*Stored data entries*
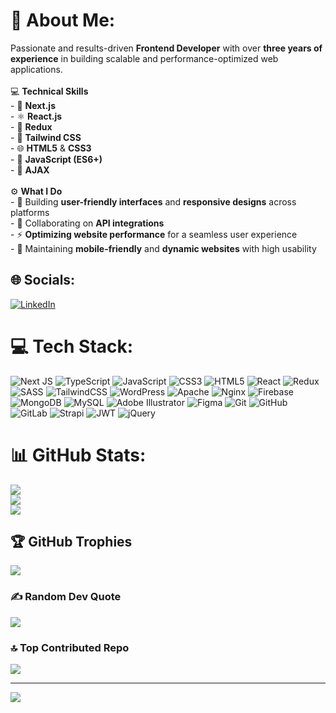 # 💫 About Me:
Passionate and results-driven **Frontend Developer** with over **three years of experience** in building scalable and performance-optimized web applications.<br><br>💻 **Technical Skills**  <br>- 🚀 **Next.js**<br>- ⚛️ **React.js**<br>- 🔄 **Redux**<br>- 🎨 **Tailwind CSS**<br>- 🌐 **HTML5** & **CSS3**<br>- 📜 **JavaScript (ES6+)**<br>- 🔗 **AJAX**<br><br>⚙️ **What I Do**  <br>- 🌟 Building **user-friendly interfaces** and **responsive designs** across platforms<br>- 🔗 Collaborating on **API integrations**<br>- ⚡ **Optimizing website performance** for a seamless user experience<br>- 📱 Maintaining **mobile-friendly** and **dynamic websites** with high usability


## 🌐 Socials:
[![LinkedIn](https://img.shields.io/badge/LinkedIn-%230077B5.svg?logo=linkedin&logoColor=white)](https://linkedin.com/in/https://www.linkedin.com/in/akhilpunchayilalakkat/) 

# 💻 Tech Stack:
![Next JS](https://img.shields.io/badge/Next-black?style=for-the-badge&logo=next.js&logoColor=white) ![TypeScript](https://img.shields.io/badge/typescript-%23007ACC.svg?style=for-the-badge&logo=typescript&logoColor=white) ![JavaScript](https://img.shields.io/badge/javascript-%23323330.svg?style=for-the-badge&logo=javascript&logoColor=%23F7DF1E) ![CSS3](https://img.shields.io/badge/css3-%231572B6.svg?style=for-the-badge&logo=css3&logoColor=white) ![HTML5](https://img.shields.io/badge/html5-%23E34F26.svg?style=for-the-badge&logo=html5&logoColor=white) ![React](https://img.shields.io/badge/react-%2320232a.svg?style=for-the-badge&logo=react&logoColor=%2361DAFB) ![Redux](https://img.shields.io/badge/redux-%23593d88.svg?style=for-the-badge&logo=redux&logoColor=white) ![SASS](https://img.shields.io/badge/SASS-hotpink.svg?style=for-the-badge&logo=SASS&logoColor=white) ![TailwindCSS](https://img.shields.io/badge/tailwindcss-%2338B2AC.svg?style=for-the-badge&logo=tailwind-css&logoColor=white) ![WordPress](https://img.shields.io/badge/WordPress-%23117AC9.svg?style=for-the-badge&logo=WordPress&logoColor=white) ![Apache](https://img.shields.io/badge/apache-%23D42029.svg?style=for-the-badge&logo=apache&logoColor=white) ![Nginx](https://img.shields.io/badge/nginx-%23009639.svg?style=for-the-badge&logo=nginx&logoColor=white) ![Firebase](https://img.shields.io/badge/firebase-a08021?style=for-the-badge&logo=firebase&logoColor=ffcd34) ![MongoDB](https://img.shields.io/badge/MongoDB-%234ea94b.svg?style=for-the-badge&logo=mongodb&logoColor=white) ![MySQL](https://img.shields.io/badge/mysql-4479A1.svg?style=for-the-badge&logo=mysql&logoColor=white) ![Adobe Illustrator](https://img.shields.io/badge/adobe%20illustrator-%23FF9A00.svg?style=for-the-badge&logo=adobe%20illustrator&logoColor=white) ![Figma](https://img.shields.io/badge/figma-%23F24E1E.svg?style=for-the-badge&logo=figma&logoColor=white) ![Git](https://img.shields.io/badge/git-%23F05033.svg?style=for-the-badge&logo=git&logoColor=white) ![GitHub](https://img.shields.io/badge/github-%23121011.svg?style=for-the-badge&logo=github&logoColor=white) ![GitLab](https://img.shields.io/badge/gitlab-%23181717.svg?style=for-the-badge&logo=gitlab&logoColor=white) ![Strapi](https://img.shields.io/badge/strapi-%232E7EEA.svg?style=for-the-badge&logo=strapi&logoColor=white) ![JWT](https://img.shields.io/badge/JWT-black?style=for-the-badge&logo=JSON%20web%20tokens) ![jQuery](https://img.shields.io/badge/jquery-%230769AD.svg?style=for-the-badge&logo=jquery&logoColor=white)
# 📊 GitHub Stats:
![](https://github-readme-stats.vercel.app/api?username=AkhilPA1085&theme=dark&hide_border=false&include_all_commits=true&count_private=true)<br/>
![](https://github-readme-streak-stats.herokuapp.com/?user=AkhilPA1085&theme=dark&hide_border=false)<br/>
![](https://github-readme-stats.vercel.app/api/top-langs/?username=AkhilPA1085&theme=dark&hide_border=false&include_all_commits=true&count_private=true&layout=compact)

## 🏆 GitHub Trophies
![](https://github-profile-trophy.vercel.app/?username=AkhilPA1085&theme=radical&no-frame=false&no-bg=true&margin-w=4)

### ✍️ Random Dev Quote
![](https://quotes-github-readme.vercel.app/api?type=horizontal&theme=radical)

### 🔝 Top Contributed Repo
![](https://github-contributor-stats.vercel.app/api?username=AkhilPA1085&limit=5&theme=dark&combine_all_yearly_contributions=true)

---
[![](https://visitcount.itsvg.in/api?id=AkhilPA1085&icon=0&color=0)](https://visitcount.itsvg.in)

<!-- Proudly created with GPRM ( https://gprm.itsvg.in ) -->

*PROMPT*
Would you copy out every line of the data above exactly, minus the pictures?

*SOLUTION TO THIS EXERCISE*
 # 💫 About Me:
Passionate and results-driven **Frontend Developer** with over **three years of experience** in building scalable and performance-optimized web applications.<br><br>💻 **Technical Skills**  <br>- 🚀 **Next.js**<br>- ⚛️ **React.js**<br>- 🔄 **Redux**<br>- 🎨 **Tailwind CSS**<br>- 🌐 **HTML5** & **CSS3**<br>- 📜 **JavaScript (ES6+)**<br>- 🔗 **AJAX**<br><br>⚙️ **What I Do**  <br>- 🌟 Building **user-friendly interfaces** and **responsive designs** across platforms<br>- 🔗 Collaborating on **API integrations**<br>- ⚡ **Optimizing website performance** for a seamless user experience<br>- 📱 Maintaining **mobile-friendly** and **dynamic websites** with high usability


## 🌐 Socials:
[![LinkedIn](https://img.shields.io/badge/LinkedIn-%230077B5.svg?logo=linkedin&logoColor=white)](https://linkedin.com/in/https://www.linkedin.com/in/akhilpunchayilalakkat/) 

# 💻 Tech Stack:
![Next JS](https://img.shields.io/badge/Next-black?style=for-the-badge&logo=next.js&logoColor=white) ![TypeScript](https://img.shields.io/badge/typescript-%23007ACC.svg?style=for-the-badge&logo=typescript&logoColor=white) ![JavaScript](https://img.shields.io/badge/javascript-%23323330.svg?style=for-the-badge&logo=javascript&logoColor=%23F7DF1E) ![CSS3](https://img.shields.io/badge/css3-%231572B6.svg?style=for-the-badge&logo=css3&logoColor=white) ![HTML5](https://img.shields.io/badge/html5-%23E34F26.svg?style=for-the-badge&logo=html5&logoColor=white) ![React](https://img.shields.io/badge/react-%2320232a.svg?style=for-the-badge&logo=react&logoColor=%2361DAFB) ![Redux](https://img.shields.io/badge/redux-%23593d88.svg?style=for-the-badge&logo=redux&logoColor=white) ![SASS](https://img.shields.io/badge/SASS-hotpink.svg?style=for-the-badge&logo=SASS&logoColor=white) ![TailwindCSS](https://img.shields.io/badge/tailwindcss-%2338B2AC.svg?style=for-the-badge&logo=tailwind-css&logoColor=white) ![WordPress](https://img.shields.io/badge/WordPress-%23117AC9.svg?style=for-the-badge&logo=WordPress&logoColor=white) ![Apache](https://img.shields.io/badge/apache-%23D42029.svg?style=for-the-badge&logo=apache&logoColor=white) ![Nginx](https://img.shields.io/badge/nginx-%23009639.svg?style=for-the-badge&logo=nginx&logoColor=white) ![Firebase](https://img.shields.io/badge/firebase-a08021?style=for-the-badge&logo=firebase&logoColor=ffcd34) ![MongoDB](https://img.shields.io/badge/MongoDB-%234ea94b.svg?style=for-the-badge&logo=mongodb&logoColor=white) ![MySQL](https://img.shields.io/badge/mysql-4479A1.svg?style=for-the-badge&logo=mysql&logoColor=white) ![Adobe Illustrator](https://img.shields.io/badge/adobe%20illustrator-%23FF9A00.svg?style=for-the-badge&logo=adobe%20illustrator&logoColor=white) ![Figma](https://img.shields.io/badge/figma-%23F24E1E.svg?style=for-the-badge&logo=figma&logoColor=white) ![Git](https://img.shields.io/badge/git-%23F05033.svg?style=for-the-badge&logo=git&logoColor=white) ![GitHub](https://img.shields.io/badge/github-%23121011.svg?style=for-the-badge&logo=github&logoColor=white) ![GitLab](https://img.shields.io/badge/gitlab-%23181717.svg?style=for-the-badge&logo=gitlab&logoColor=white) ![Strapi](https://img.shields.io/badge/strapi-%232E7EEA.svg?style=for-the-badge&logo=strapi&logoColor=white) ![JWT](https://img.shields.io/badge/JWT-black?style=for-the-badge&logo=JSON%20web%20tokens) ![jQuery](https://img.shields.io/badge/jquery-%230769AD.svg?style=for-the-badge&logo=jquery&logoColor=white)
# 📊 GitHub Stats:
![](https://github-readme-stats.vercel.app/api?username=AkhilPA1085&theme=dark&hide_border=false&include_all_commits=true&count_private=true)<br/>
![](https://github-readme-streak-stats.herokuapp.com/?user=AkhilPA1085&theme=dark&hide_border=false)<br/>
![](https://github-readme-stats.vercel.app/api/top-langs/?username=AkhilPA1085&theme=dark&hide_border=false&include_all_commits=true&count_private=true&layout=compact)

## 🏆 GitHub Trophies
![](https://github-profile-trophy.vercel.app/?username=AkhilPA1085&theme=radical&no-frame=false&no-bg=true&margin-w=4)

### ✍️ Random Dev Quote
![](https://quotes-github-readme.vercel.app/api?type=horizontal&theme=radical)

### 🔝 Top Contributed Repo
![](https://github-contributor-stats.vercel.app/api?username=AkhilPA1085&limit=5&theme=dark&combine_all_yearly_contributions=true)

---
[![](https://visitcount.itsvg.in/api?id=AkhilPA1085&icon=0&color=0)](https://visitcount.itsvg.in)

<!-- Proudly created with GPRM ( https://gprm.itsvg.in ) -->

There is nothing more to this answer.